(Stored entries)
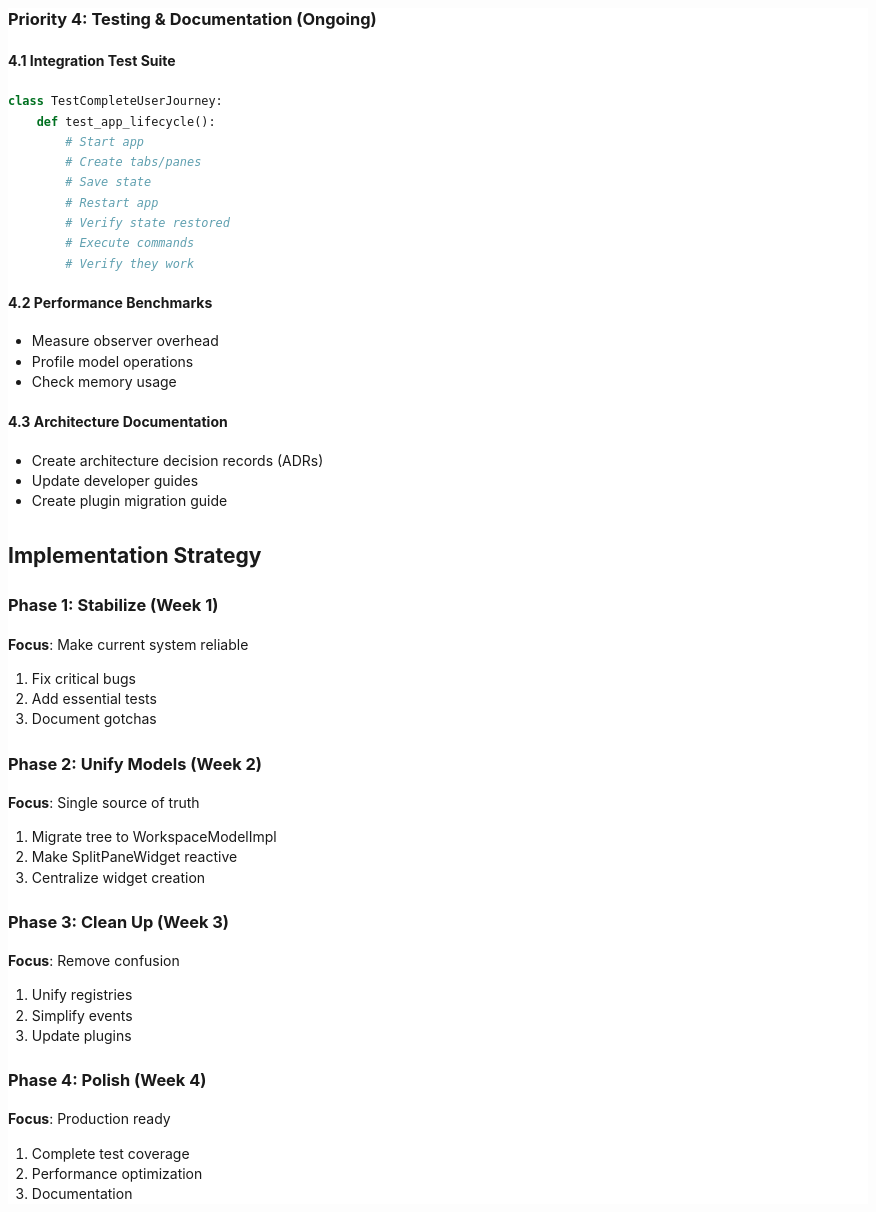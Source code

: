 ### Priority 4: Testing & Documentation (Ongoing)

#### 4.1 Integration Test Suite
```python
class TestCompleteUserJourney:
    def test_app_lifecycle():
        # Start app
        # Create tabs/panes
        # Save state
        # Restart app
        # Verify state restored
        # Execute commands
        # Verify they work
```

#### 4.2 Performance Benchmarks
- Measure observer overhead
- Profile model operations
- Check memory usage

#### 4.3 Architecture Documentation
- Create architecture decision records (ADRs)
- Update developer guides
- Create plugin migration guide

## Implementation Strategy

### Phase 1: Stabilize (Week 1)
**Focus**: Make current system reliable
1. Fix critical bugs
2. Add essential tests
3. Document gotchas

### Phase 2: Unify Models (Week 2)
**Focus**: Single source of truth
1. Migrate tree to WorkspaceModelImpl
2. Make SplitPaneWidget reactive
3. Centralize widget creation

### Phase 3: Clean Up (Week 3)
**Focus**: Remove confusion
1. Unify registries
2. Simplify events
3. Update plugins

### Phase 4: Polish (Week 4)
**Focus**: Production ready
1. Complete test coverage
2. Performance optimization
3. Documentation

(PROBLEM DESCRIPTION) Where the records above contain a line with "### Phase 4: Polish (Week 4)", repeat that line and each later line through the end, exactly, and nothing more.

(YOUR SOLUTION)
### Phase 4: Polish (Week 4)
**Focus**: Production ready
1. Complete test coverage
2. Performance optimization
3. Documentation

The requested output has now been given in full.